Greatest head coach in Indiana Pacers history: Larry Bird, 1997-00

Great players often make terrible coaches, unable to translate their instincts and abilities into helpful teaching and guidance. Sometimes, they make incredible coaches, as their understanding of the game and team dynamics a distinct advantage. In rare cases, they make good coaches and front-office executives.

That’s the case with Larry Bird, one of the greatest players to ever play the game. After starring for the Boston Celtics and serving with their front office, Bird returned home to his native state to become the Indiana Pacers’ head coach in 1997.

A former ABA team, the Pacers did not find much success in the NBA until they drafted Reggie Miller and the team they crafted around him became a perennial playoff team. Yet friction between the team and head coach Larry Brown led to the coach resigning to join the Philadelphia 76ers, leaving an opening that Bird filled.

In just three seasons with the Pacers, Bird led them further into the postseason than they had ever been before, including to the 2000 NBA Finals.

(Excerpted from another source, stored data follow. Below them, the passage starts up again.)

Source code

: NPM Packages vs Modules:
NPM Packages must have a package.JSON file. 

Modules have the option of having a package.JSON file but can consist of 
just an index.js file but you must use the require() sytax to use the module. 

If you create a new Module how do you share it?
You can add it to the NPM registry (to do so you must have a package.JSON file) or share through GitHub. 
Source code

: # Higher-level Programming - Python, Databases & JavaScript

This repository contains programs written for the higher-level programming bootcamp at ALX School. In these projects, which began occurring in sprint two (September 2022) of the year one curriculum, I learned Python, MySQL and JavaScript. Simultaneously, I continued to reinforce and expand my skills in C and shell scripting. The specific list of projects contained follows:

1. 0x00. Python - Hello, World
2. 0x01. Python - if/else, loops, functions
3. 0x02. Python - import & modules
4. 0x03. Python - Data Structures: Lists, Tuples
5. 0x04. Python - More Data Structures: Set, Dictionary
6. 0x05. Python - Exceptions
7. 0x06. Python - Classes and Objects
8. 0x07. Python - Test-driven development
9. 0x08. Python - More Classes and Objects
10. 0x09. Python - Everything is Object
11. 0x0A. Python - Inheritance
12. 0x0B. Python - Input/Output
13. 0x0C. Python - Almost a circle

His Pacers teams never won fewer than nine games in the postseason, falling to Michael Jordan’s Chicago Bulls in 1998 and Patrick Ewing’s New York Knicks in 1999 before winning the Eastern Conference in 2000.

The Los Angeles Lakers’ Shaquille O’Neal and a young Kobe Bryant would take down Miller and the Pacers in six games, the final days of Bird’s coaching career.

Bird’s peak coaching with the Pacers outweighs the longevity of a coach such as Frank Vogel, who had a largely successful run in Indiana but could never break through to the NBA Finals. Bobby Leonard coached 13 seasons in the ABA and NBA with Indiana, but his success in the ABA (three titles) was not carried over into the NBA.

Bird would go on to run the Pacers’ front office for many years, earning NBA Executive of the Year in 2012. That makes him the only player in league history to win an MVP, NBA Coach of the Year and NBA Executive of the Year. At least part of what made Bird special on the court helped him to be special on the sideline as well.